━━━━━ Source information

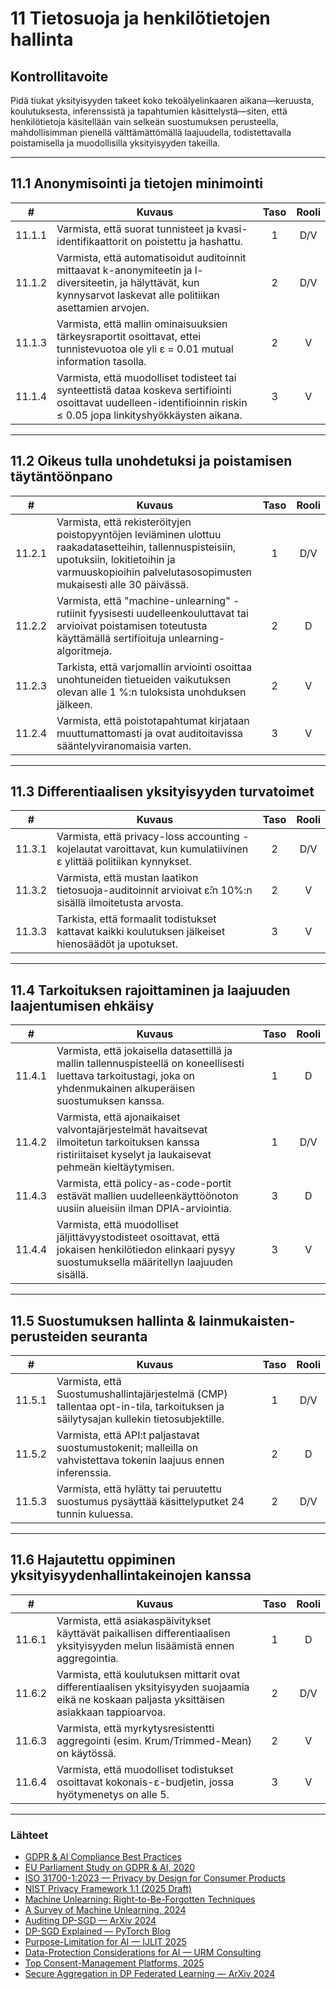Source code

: # 11 Tietosuoja ja henkilötietojen hallinta

## Kontrollitavoite

Pidä tiukat yksityisyyden takeet koko tekoälyelinkaaren aikana—keruusta, koulutuksesta, inferenssistä ja tapahtumien käsittelystä—siten, että henkilötietoja käsitellään vain selkeän suostumuksen perusteella, mahdollisimman pienellä välttämättömällä laajuudella, todistettavalla poistamisella ja muodollisilla yksityisyyden takeilla.

---

## 11.1 Anonymisointi ja tietojen minimointi

|   #    | Kuvaus                                                                                                                                                              | Taso | Rooli |
| :----: | ------------------------------------------------------------------------------------------------------------------------------------------------------------------- | :--: | :---: |
| 11.1.1 | Varmista, että suorat tunnisteet ja kvasi-identifikaattorit on poistettu ja hashattu.                                                                               |  1   |  D/V  |
| 11.1.2 | Varmista, että automatisoidut auditoinnit mittaavat k-anonymiteetin ja l-diversiteetin, ja hälyttävät, kun kynnysarvot laskevat alle politiikan asettamien arvojen. |  2   |  D/V  |
| 11.1.3 | Varmista, että mallin ominaisuuksien tärkeysraportit osoittavat, ettei tunnistevuotoa ole yli ε = 0.01 mutual information tasolla.                                  |  2   |   V   |
| 11.1.4 | Varmista, että muodolliset todisteet tai synteettistä dataa koskeva sertifiointi osoittavat uudelleen-identifioinnin riskin ≤ 0.05 jopa linkityshyökkäysten aikana. |  3   |   V   |

---

## 11.2 Oikeus tulla unohdetuksi ja poistamisen täytäntöönpano

|   #    | Kuvaus                                                                                                                                                                                                      | Taso | Rooli |
| :----: | ----------------------------------------------------------------------------------------------------------------------------------------------------------------------------------------------------------- | :--: | :---: |
| 11.2.1 | Varmista, että rekisteröityjen poistopyyntöjen leviäminen ulottuu raakadatasetteihin, tallennuspisteisiin, upotuksiin, lokitietoihin ja varmuuskopioihin palvelutasosopimusten mukaisesti alle 30 päivässä. |  1   |  D/V  |
| 11.2.2 | Varmista, että "machine-unlearning" -rutiinit fyysisesti uudelleenkouluttavat tai arvioivat poistamisen toteutusta käyttämällä sertifioituja unlearning-algoritmeja.                                        |  2   |   D   |
| 11.2.3 | Tarkista, että varjomallin arviointi osoittaa unohtuneiden tietueiden vaikutuksen olevan alle 1 %:n tuloksista unohduksen jälkeen.                                                                          |  2   |   V   |
| 11.2.4 | Varmista, että poistotapahtumat kirjataan muuttumattomasti ja ovat auditoitavissa sääntelyviranomaisia varten.                                                                                              |  3   |   V   |

---

## 11.3 Differentiaalisen yksityisyyden turvatoimet

|   #    | Kuvaus                                                                                                             | Taso | Rooli |
| :----: | ------------------------------------------------------------------------------------------------------------------ | :--: | :---: |
| 11.3.1 | Varmista, että privacy-loss accounting -kojelautat varoittavat, kun kumulatiivinen ε ylittää politiikan kynnykset. |  2   |  D/V  |
| 11.3.2 | Varmista, että mustan laatikon tietosuoja-auditoinnit arvioivat ε̂:n 10%:n sisällä ilmoitetusta arvosta.           |  2   |   V   |
| 11.3.3 | Tarkista, että formaalit todistukset kattavat kaikki koulutuksen jälkeiset hienosäädöt ja upotukset.               |  3   |   V   |

---

## 11.4 Tarkoituksen rajoittaminen ja laajuuden laajentumisen ehkäisy

|   #    | Kuvaus                                                                                                                                                               | Taso | Rooli |
| :----: | -------------------------------------------------------------------------------------------------------------------------------------------------------------------- | :--: | :---: |
| 11.4.1 | Varmista, että jokaisella datasettillä ja mallin tallennuspisteellä on koneellisesti luettava tarkoitustagi, joka on yhdenmukainen alkuperäisen suostumuksen kanssa. |  1   |   D   |
| 11.4.2 | Varmista, että ajonaikaiset valvontajärjestelmät havaitsevat ilmoitetun tarkoituksen kanssa ristiriitaiset kyselyt ja laukaisevat pehmeän kieltäytymisen.            |  1   |  D/V  |
| 11.4.3 | Varmista, että policy-as-code-portit estävät mallien uudelleenkäyttöönoton uusiin alueisiin ilman DPIA-arviointia.                                                   |  3   |   D   |
| 11.4.4 | Varmista, että muodolliset jäljittävyystodisteet osoittavat, että jokaisen henkilötiedon elinkaari pysyy suostumuksella määritellyn laajuuden sisällä.               |  3   |   V   |

---

## 11.5 Suostumuksen hallinta & lainmukaisten-perusteiden seuranta

|   #    | Kuvaus                                                                                                                           | Taso | Rooli |
| :----: | -------------------------------------------------------------------------------------------------------------------------------- | :--: | :---: |
| 11.5.1 | Varmista, että Suostumushallintajärjestelmä (CMP) tallentaa opt-in-tila, tarkoituksen ja säilytysajan kullekin tietosubjektille. |  1   |  D/V  |
| 11.5.2 | Varmista, että API:t paljastavat suostumustokenit; malleilla on vahvistettava tokenin laajuus ennen inferenssia.                 |  2   |   D   |
| 11.5.3 | Varmista, että hylätty tai peruutettu suostumus pysäyttää käsittelyputket 24 tunnin kuluessa.                                    |  2   |  D/V  |

---

## 11.6 Hajautettu oppiminen yksityisyydenhallintakeinojen kanssa

|   #    | Kuvaus                                                                                                                                         | Taso | Rooli |
| :----: | ---------------------------------------------------------------------------------------------------------------------------------------------- | :--: | :---: |
| 11.6.1 | Varmista, että asiakaspäivitykset käyttävät paikallisen differentiaalisen yksityisyyden melun lisäämistä ennen aggregointia.                   |  1   |   D   |
| 11.6.2 | Varmista, että koulutuksen mittarit ovat differentiaalisen yksityisyyden suojaamia eikä ne koskaan paljasta yksittäisen asiakkaan tappioarvoa. |  2   |  D/V  |
| 11.6.3 | Varmista, että myrkytysresistentti aggregointi (esim. Krum/Trimmed-Mean) on käytössä.                                                          |  2   |   V   |
| 11.6.4 | Varmista, että muodolliset todistukset osoittavat kokonais-ε-budjetin, jossa hyötymenetys on alle 5.                                           |  3   |   V   |

---

### Lähteet

* [GDPR & AI Compliance Best Practices](https://www.exabeam.com/explainers/gdpr-compliance/the-intersection-of-gdpr-and-ai-and-6-compliance-best-practices/)
* [EU Parliament Study on GDPR & AI, 2020](https://www.europarl.europa.eu/RegData/etudes/STUD/2020/641530/EPRS_STU%282020%29641530_EN.pdf)
* [ISO 31700-1:2023 — Privacy by Design for Consumer Products](https://www.iso.org/standard/84977.html)
* [NIST Privacy Framework 1.1 (2025 Draft)](https://www.nist.gov/privacy-framework)
* [Machine Unlearning: Right-to-Be-Forgotten Techniques](https://www.kaggle.com/code/tamlhp/machine-unlearning-the-right-to-be-forgotten)
* [A Survey of Machine Unlearning, 2024](https://arxiv.org/html/2209.02299v6)
* [Auditing DP-SGD — ArXiv 2024](https://arxiv.org/html/2405.14106v4)
* [DP-SGD Explained — PyTorch Blog](https://medium.com/pytorch/differential-privacy-series-part-1-dp-sgd-algorithm-explained-12512c3959a3)
* [Purpose-Limitation for AI — IJLIT 2025](https://academic.oup.com/ijlit/article/doi/10.1093/ijlit/eaaf003/8121663)
* [Data-Protection Considerations for AI — URM Consulting](https://www.urmconsulting.com/blog/data-protection-considerations-for-artificial-intelligence-ai)
* [Top Consent-Management Platforms, 2025](https://www.enzuzo.com/blog/best-consent-management-platforms)
* [Secure Aggregation in DP Federated Learning — ArXiv 2024](https://arxiv.org/abs/2407.19286)


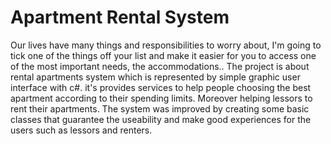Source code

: # Apartment Rental System

Our lives have many things and responsibilities to worry about, I'm going to tick one of the things off your list and make it easier for you to access one of the most important needs, the accommodations..
The project is about rental apartments system which is represented by simple graphic user interface with c#.
it's provides services to help people choosing the best apartment according to their spending limits. Moreover helping lessors to rent their apartments.
The system was improved by creating some basic classes that guarantee the useability and make good experiences for the users such as lessors and renters.
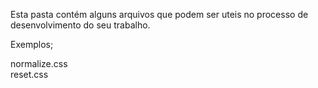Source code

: Esta pasta contém alguns arquivos que podem ser uteis no processo de desenvolvimento do seu trabalho.

Exemplos;

normalize.css<br>
reset.css<br>
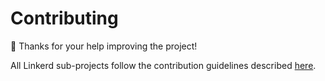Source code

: # Contributing #

:balloon: Thanks for your help improving the project!

All Linkerd sub-projects follow the contribution guidelines described [here](https://github.com/linkerd/linkerd/blob/master/CONTRIBUTING.md).


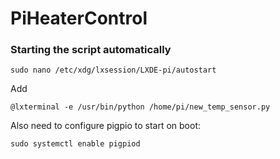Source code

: # PiHeaterControl


### Starting the script automatically

`sudo nano /etc/xdg/lxsession/LXDE-pi/autostart`

Add

`@lxterminal -e /usr/bin/python /home/pi/new_temp_sensor.py`

Also need to configure pigpio to start on boot:

`sudo systemctl enable pigpiod`
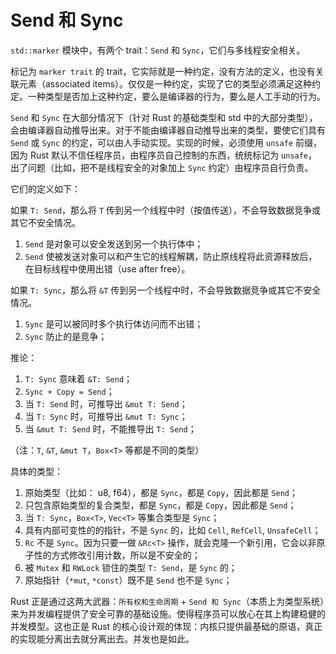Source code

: # Send 和 Sync

`std::marker` 模块中，有两个 trait：`Send` 和 `Sync`，它们与多线程安全相关。

标记为 `marker trait` 的 trait，它实际就是一种约定，没有方法的定义，也没有关联元素（associated items）。仅仅是一种约定，实现了它的类型必须满足这种约定。一种类型是否加上这种约定，要么是编译器的行为，要么是人工手动的行为。

`Send` 和 `Sync` 在大部分情况下（针对 Rust 的基础类型和 std 中的大部分类型），会由编译器自动推导出来。对于不能由编译器自动推导出来的类型，要使它们具有 `Send` 或 `Sync` 的约定，可以由人手动实现。实现的时候，必须使用 `unsafe` 前缀，因为 Rust 默认不信任程序员，由程序员自己控制的东西，统统标记为 `unsafe`，出了问题（比如，把不是线程安全的对象加上 `Sync` 约定）由程序员自行负责。

它们的定义如下：

如果 `T: Send`，那么将 `T` 传到另一个线程中时（按值传送），不会导致数据竞争或其它不安全情况。

1. `Send` 是对象可以安全发送到另一个执行体中；
2. `Send` 使被发送对象可以和产生它的线程解耦，防止原线程将此资源释放后，在目标线程中使用出错（use after free）。

如果 `T: Sync`，那么将 `&T` 传到另一个线程中时，不会导致数据竞争或其它不安全情况。

1. `Sync` 是可以被同时多个执行体访问而不出错；
2. `Sync` 防止的是竞争；

推论：

1. `T: Sync` 意味着 `&T: Send`；
3. `Sync + Copy = Send`；
4. 当 `T: Send` 时，可推导出 `&mut T: Send`；
4. 当 `T: Sync` 时，可推导出 `&mut T: Sync`；
5. 当 `&mut T: Send` 时，不能推导出 `T: Send`；

（注：`T`, `&T`, `&mut T`，`Box<T>` 等都是不同的类型）


具体的类型：

1. 原始类型（比如： u8, f64），都是 `Sync`，都是 `Copy`，因此都是 `Send`；
2. 只包含原始类型的复合类型，都是 `Sync`，都是 `Copy`，因此都是 `Send`；
3. 当 `T: Sync`，`Box<T>`, `Vec<T>` 等集合类型是 `Sync`；
4. 具有内部可变性的的指针，不是 `Sync` 的，比如 `Cell`, `RefCell`, `UnsafeCell`；
5. `Rc` 不是 `Sync`。因为只要一做 `&Rc<T>` 操作，就会克隆一个新引用，它会以非原子性的方式修改引用计数，所以是不安全的；
6. 被 `Mutex` 和 `RWLock` 锁住的类型 `T: Send`，是 `Sync` 的；
7. 原始指针（`*mut`, `*const`）既不是 `Send` 也不是 `Sync`；


Rust 正是通过这两大武器：`所有权和生命周期` + `Send 和 Sync`（本质上为类型系统）来为并发编程提供了安全可靠的基础设施。使得程序员可以放心在其上构建稳健的并发模型。这也正是 Rust 的核心设计观的体现：内核只提供最基础的原语，真正的实现能分离出去就分离出去。并发也是如此。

━━━━━━━━━━

# What to produce:
Taking the line with "että muodolliset todistukset" as the first and the line with "### Lähteet" as the last, retype that stretch of the data above exactly, with no other lines.

# Answer area:
| 11.6.4 | Varmista, että muodolliset todistukset osoittavat kokonais-ε-budjetin, jossa hyötymenetys on alle 5.                                           |  3   |   V   |

---

### Lähteet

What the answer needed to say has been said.